復元完了です。無料版では、復元できる容量の制限があり、1GBまでの復元になっていますので、注意してください。
フォーマットした場合は復元できる?
ちょっと実験ですが、フォーマットしたUSBメモリー内のデータが復元できるのかもためしてみました。
まず、USBメモリーを一旦、空(から)にし、ファイルをUSBメモリーにコピーします。(画像ファイルやテキストファイルをコピーしました。)
次に、USBメモリーをクイックフォーマットします。
その後、再び復元処理を行ったところ画像ファイルは正しく表示されましたが、テキストファイルは復元できませんでした。
さらにクイックではない「フォーマット」を試したところ、今度は全くファイルは復元出来ませんでした。
というわけで、クイックフォーマットだと一部のデータは復元可能。さらにフォーマットをすると、データ復元不可能という結果でした。あくまで自分が試しただけなので、すべてこの結果になるわけではありませんが、参考までの結果としてご認識ください。
データ消去は確実に
さて、HDDやSSD等の中古品はオークションやフリマアプリで出回っていますが、個人的には、かなりリスクの高いことをされていると考えています。
今回ご紹介した『Minitool Power Data Recovery』のような復元ソフトの一般的な用途としては、ついうっかり削除してしまったデータの回復でありますが、使い方によっては、中古のSSDやハードディスク、USBメモリーからデータを盗み出す事も出来ます。

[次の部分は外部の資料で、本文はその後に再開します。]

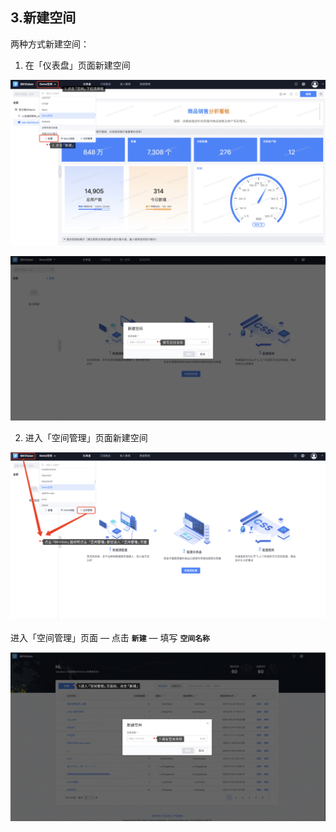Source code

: ## 3.新建空间

两种方式新建空间：

1. 在「仪表盘」页面新建空间

![Create-space](media/Create-space.png)



![Create-space-information](media/Create-space-information.png)

2. 进入「空间管理」页面新建空间 

![Create-space2](media/Create-space2.png)

进入「空间管理」页面  — 点击 **`新建`** — 填写 **`空间名称`**

![Create-space4](media/Create-space4.png)

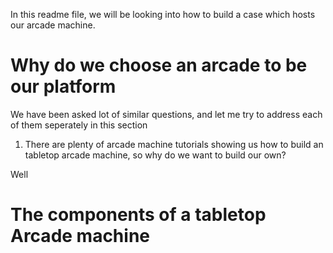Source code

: In this readme file, we will be looking into how to build a case which hosts our arcade machine. 

# Why do we choose an arcade to be our platform

We have been asked lot of similar questions, and let me try to address each of them seperately in this section

1. There are plenty of arcade machine tutorials showing us how to build an tabletop arcade machine, so why do we want to build our own?

Well 

# The components of a tabletop Arcade machine
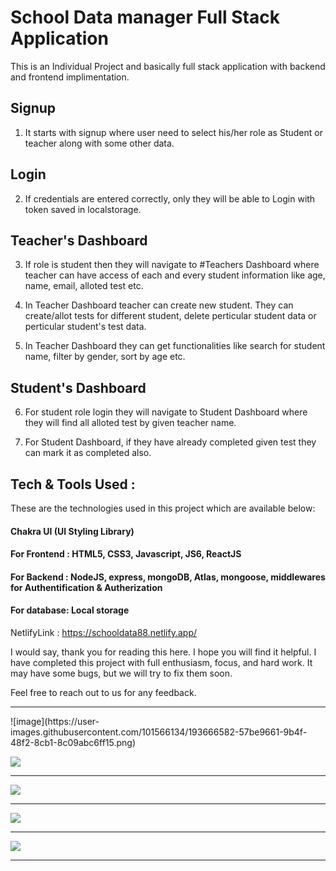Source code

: # School Data manager Full Stack Application

This is an Individual Project and basically full stack application with backend and frontend implimentation.

## Signup
1. It starts with signup where user need to select his/her role as Student or teacher along with some other data.

## Login
2. If credentials are entered correctly, only they will be able to Login with token saved in localstorage.

## Teacher's Dashboard
3. If role is student then they will navigate to #Teachers Dashboard where teacher can have access of each and every student information like age, name, email, alloted test etc.

4. In Teacher Dashboard teacher can create new student. They can create/allot tests for different student, delete perticular student data or perticular student's test data.

5. In Teacher Dashboard they can get functionalities like search for student name, filter by gender, sort by age etc.

## Student's Dashboard
6. For student role login they will navigate to Student Dashboard where they will find all alloted test by given teacher name.

7. For Student Dashboard, if they have already completed given test they can mark it as completed also.


## Tech & Tools Used :

These are the technologies used in this project which are available below:


#### Chakra UI (UI Styling Library)
#### For Frontend : HTML5, CSS3, Javascript, JS6, ReactJS
#### For Backend : NodeJS, express, mongoDB, Atlas, mongoose, middlewares for Authentification & Autherization
#### For database: Local storage


NetlifyLink : https://schooldata88.netlify.app/

I would say, thank you for reading this here. I hope you will find it helpful. I have completed this project with full enthusiasm, focus, and hard work. It may have some bugs, but we will try to fix them soon.

Feel free to reach out to us for any feedback.

<hr>
![image](https://user-images.githubusercontent.com/101566134/193666582-57be9661-9b4f-48f2-8cb1-8c09abc6ff15.png)


<img src="https://user-images.githubusercontent.com/101566134/193666001-9ee084b8-a8c7-439c-bda0-99d3a3576220.png"/><hr>
<img src="https://user-images.githubusercontent.com/101566134/193666103-d2a5eb2d-2c5b-47e2-9caf-88a54e529679.png"/><hr>
<img src="https://user-images.githubusercontent.com/101566134/193666166-b5653624-a8b7-406e-8c1e-06d35f0b0f1a.png"/><hr>
<img src="https://user-images.githubusercontent.com/101566134/193666582-57be9661-9b4f-48f2-8cb1-8c09abc6ff15.png"/><hr>

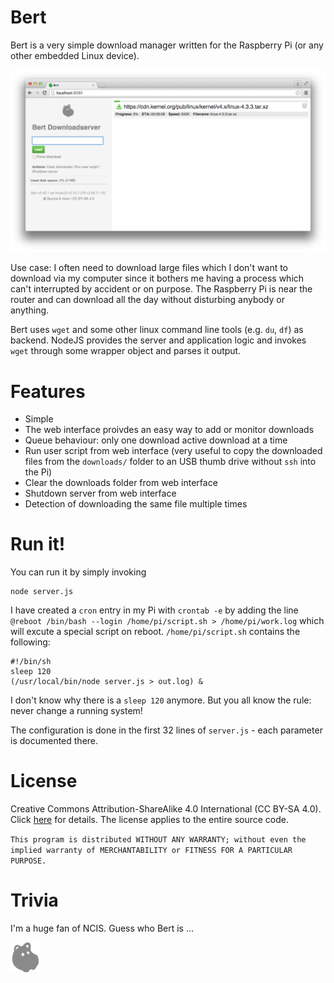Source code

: # Bert

Bert is a very simple download manager written for the Raspberry Pi (or any other embedded Linux device). 

![Screenshot of the web interface](/screenshot.png?raw=true "Screenshot of the web interface currently downloading the latest Kernel version")

Use case: I often need to download large files which I don't want to download via my computer since it bothers me having a process which can't interrupted by accident or on purpose. The Raspberry Pi is near the router and can download all the day without disturbing anybody or anything.

Bert uses `wget` and some other linux command line tools (e.g. `du`, `df`) as backend. NodeJS provides the server and application logic and invokes `wget` through some wrapper object and parses it output. 

# Features

 - Simple
 - The web interface proivdes an easy way to add or monitor downloads
 - Queue behaviour: only one download active download at a time
 - Run user script from web interface (very useful to copy the downloaded files from the `downloads/` folder to an USB thumb drive without `ssh` into the Pi)
 - Clear the downloads folder from web interface
 - Shutdown server from web interface
 - Detection of downloading the same file multiple times

# Run it!

You can run it by simply invoking

	node server.js

I have created a `cron` entry in my Pi with `crontab -e` by adding the line `@reboot /bin/bash --login /home/pi/script.sh > /home/pi/work.log` which will excute a special script on reboot. `/home/pi/script.sh` contains the following:

	#!/bin/sh
	sleep 120
	(/usr/local/bin/node server.js > out.log) &

I don't know why there is a `sleep 120` anymore. But you all know the rule: never change a running system!

The configuration is done in the first 32 lines of `server.js` - each parameter is documented there.

# License

Creative Commons Attribution-ShareAlike 4.0 International (CC BY-SA 4.0). Click [here](http://creativecommons.org/licenses/by-sa/4.0/) for details. The license applies to the entire source code.

`This program is distributed WITHOUT ANY WARRANTY; without even the implied warranty of MERCHANTABILITY or FITNESS FOR A PARTICULAR PURPOSE.`

# Trivia

I'm a huge fan of NCIS. Guess who Bert is ... 

![Bert](/www/logo.png?raw=true)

軽々しく、SSDやハードディスク、USBメモリーを売るのは避けたほうが良いでしょう。
また、売らないにしても破棄する場合でも注意が必要です。物理的に破壊するのが一番良いですが、ハードディスクなんかはそう簡単に破壊出来ません。
ではどうすればよいのか?
データが復元されてしまうのは、一般的な削除が、実際にデータ領域にあるデータを削除しているわけではなく、管理領域にあるインデックス情報を「削除し、そのデータは存在しない」と記録するだけであることが原因です。データ自体は残っている状態ですので、そのデータ領域に次のデータが上書きされれば、元のデータは削除されます。
データの完全削除は、ハードディスクやSSD、USBメモリー等の記憶媒体の全ての記憶領域に対して無意味なデータを上書きすることが有効です。
市販のソフトを使ってもよいですが、自分のYoutubeチャンネルで、データの完全削除のやり方を紹介していますので、ぜひ参考にしてみてください。
まとめ
今回は『Minitool Power Data Recovery』というデータ復元ソフトについて紹介させていただきました。
使い勝手は良好です。複雑なステップも無く、直感的に操作が出来ます。
料金は無料版、月額、年額、永年(買い切り)の4つのバージョンがありますが、まずは無料版で試してみて気に入れば、購入を検討してみていただければと思います。